Sunday, August 14, 2016

Habits

Old habits die hard.  Heard it?  There's a reason it's true.  Practically across the board, whether it's a positive or a negative habit, they're generally pretty hard to get over. 

We develop our habits for survival.  Not because we need the drink, the cigarette, or to read the paper in order to survive, but because they seemingly provide us with some necessary want or need we carry close to our heart.

There are other habits I've developed along my way.  Let's take creating safety for example (though the same would be true for connection, acceptance, being respected, being me, or countless other desires).  While the desire for safety may be a basic human need, I've developed character traits and behaviors throughout my life in order to keep myself safe.  Maybe it's the shyness.  The reluctance to share feelings or ideas.  It could be why I avoided the park as a kid and chose video games instead.  All in the pursuit of safety.
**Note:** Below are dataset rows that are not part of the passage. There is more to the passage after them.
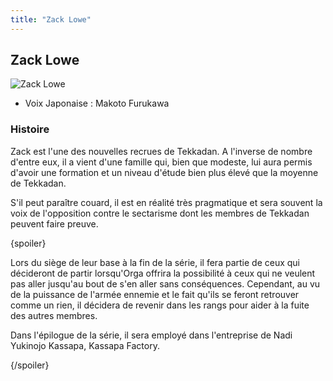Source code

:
 ```yaml
---
title: "Zack Lowe"
---
```


Zack Lowe
---------


![Zack Lowe](/images/stories/saga/g-tekketsu-s2/persos/zack-law.png)


* Voix Japonaise : Makoto Furukawa


### Histoire


Zack est l'une des nouvelles recrues de Tekkadan. A l'inverse de nombre d'entre eux, il a vient d'une famille qui, bien que modeste, lui aura permis d'avoir une formation et un niveau d'étude bien plus élevé que la moyenne de Tekkadan. 


S'il peut paraître couard, il est en réalité très pragmatique et sera souvent la voix de l'opposition contre le sectarisme dont les membres de Tekkadan peuvent faire preuve. 


{spoiler}


Lors du siège de leur base à la fin de la série, il fera partie de ceux qui décideront de partir lorsqu'Orga offrira la possibilité à ceux qui ne veulent pas aller jusqu'au bout de s'en aller sans conséquences. Cependant, au vu de la puissance de l'armée ennemie et le fait qu'ils se feront retrouver comme un rien, il décidera de revenir dans les rangs pour aider à la fuite des autres membres. 


Dans l'épilogue de la série, il sera employé dans l'entreprise de Nadi Yukinojo Kassapa, Kassapa Factory.


{/spoiler}


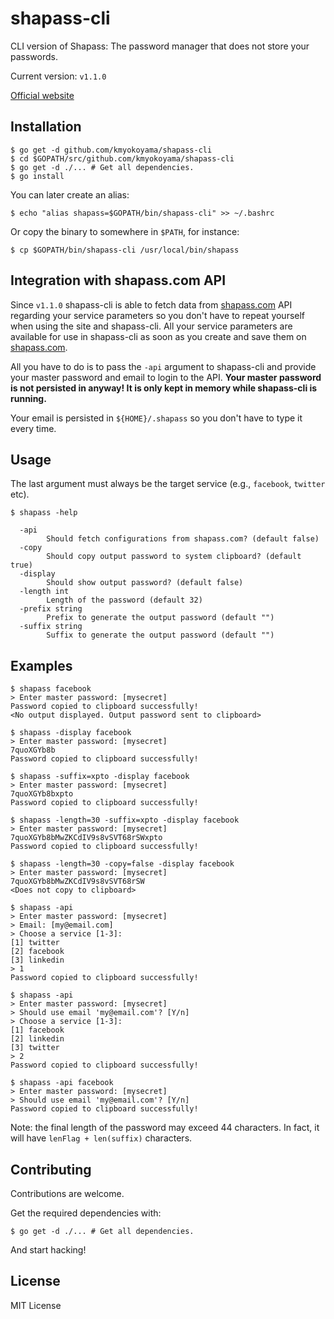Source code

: # shapass-cli

CLI version of Shapass: The password manager that does not store your passwords.

Current version: `v1.1.0`

[Official website](https://shapass.com/)

## Installation

```
$ go get -d github.com/kmyokoyama/shapass-cli
$ cd $GOPATH/src/github.com/kmyokoyama/shapass-cli
$ go get -d ./... # Get all dependencies.
$ go install
```

You can later create an alias:

```
$ echo "alias shapass=$GOPATH/bin/shapass-cli" >> ~/.bashrc
```

Or copy the binary to somewhere in `$PATH`, for instance:

```
$ cp $GOPATH/bin/shapass-cli /usr/local/bin/shapass
```

## Integration with shapass.com API

Since `v1.1.0` shapass-cli is able to fetch data from [shapass.com](https://shapass.com/) API
regarding your service parameters so you don't have to repeat yourself when using the
site and shapass-cli. All your service parameters are available for use in shapass-cli
as soon as you create and save them on [shapass.com](https://shapass.com/).

All you have to do is to pass the `-api` argument to shapass-cli
and provide your master password and email to login to the API. **Your master password
is not persisted in anyway! It is only kept in memory while shapass-cli is running.**

Your email is persisted in `${HOME}/.shapass` so you don't have to type it every time.

## Usage

The last argument must always be the target service (e.g., `facebook`, `twitter` etc).
```
$ shapass -help

  -api
        Should fetch configurations from shapass.com? (default false)
  -copy
        Should copy output password to system clipboard? (default true)
  -display
        Should show output password? (default false)
  -length int
        Length of the password (default 32)
  -prefix string
        Prefix to generate the output password (default "")
  -suffix string
        Suffix to generate the output password (default "")
```

## Examples

```
$ shapass facebook
> Enter master password: [mysecret]
Password copied to clipboard successfully!
<No output displayed. Output password sent to clipboard>
```

```
$ shapass -display facebook
> Enter master password: [mysecret]
7quoXGYb8b
Password copied to clipboard successfully!
```

```
$ shapass -suffix=xpto -display facebook
> Enter master password: [mysecret]
7quoXGYb8bxpto
Password copied to clipboard successfully!
```

```
$ shapass -length=30 -suffix=xpto -display facebook
> Enter master password: [mysecret]
7quoXGYb8bMwZKCdIV9s8vSVT68rSWxpto
Password copied to clipboard successfully!
```

```
$ shapass -length=30 -copy=false -display facebook
> Enter master password: [mysecret]
7quoXGYb8bMwZKCdIV9s8vSVT68rSW
<Does not copy to clipboard>
```

```
$ shapass -api
> Enter master password: [mysecret]
> Email: [my@email.com]
> Choose a service [1-3]:
[1] twitter
[2] facebook
[3] linkedin
> 1
Password copied to clipboard successfully!
```

```
$ shapass -api
> Enter master password: [mysecret]
> Should use email 'my@email.com'? [Y/n] 
> Choose a service [1-3]:
[1] facebook
[2] linkedin
[3] twitter
> 2
Password copied to clipboard successfully!
```

```
$ shapass -api facebook
> Enter master password: [mysecret]
> Should use email 'my@email.com'? [Y/n] 
Password copied to clipboard successfully!
```

Note: the final length of the password may exceed 44 characters. In fact, it will have
`lenFlag + len(suffix)` characters.

## Contributing

Contributions are welcome.

Get the required dependencies with:

```
$ go get -d ./... # Get all dependencies.
```

And start hacking!

## License

MIT License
As an adult, it's  interesting to see these patterns showing up over and over again.  They show up as reluctance to share my ideas at work or even to tell my spouse how I'm truly feeling.  In the face of these situations my persona or facade go up creating a wall and I feel fear as my inner world feels invaded or violated even by seemingly the simplest of events.  My body may tense and I feel my face constrict as I try to hide what I'm feeling from showing.  I tell myself it isn't safe to wear my feelings on my sleeve.  All in the interest of maintaining my habit.  I may grab a cigarette in order to create that moment of calm.  In my calmness I want some time to myself.  There I find safety and peace.  All this...  The persona, the wall, the cigarette or drink, finding myself alone, in service of keeping myself safe in the old ways that used to work for me.

Used to.

However, like stated earlier, old habits die hard.  While these may have been necessary and served me at some earlier time, today they don't.  They hold me back and keep me from getting my raise.  They prevent closeness with my spouse.  My habits hold me back from asking for what I need.  My facade puts on that smile when really I'm feeling sad.  My behaviors find the quick temporary fixes for what I'm looking for and don't create a space for me to fully show up.


It may be more difficult to let down the security blanket of my persona than to drop any vice I've every picked up.  It's become my way of being.  My modus operandi.

So I try stepping out into the light and exposing myself without the protective way of being.  Without the wall.  Without the habit.  I feel the fear and I do it anyway in the interest of getting what I really want.  Safety.  Not safety in seclusion or isolation but safety within relationship.  Or course I won't find it everywhere I seek it, but if I don't seek it, I won't find it anywhere.

I may need to grieve. There's a reason I've held on to these habits for so long.  As much as they may hurt me today, once they served me and my habit has been a comforting friend for a long time.  So mourning and grieving the old way may be in order.

Old habits die hard.  Until they do I have so much to learn from them.  For now I know I'm on the right track.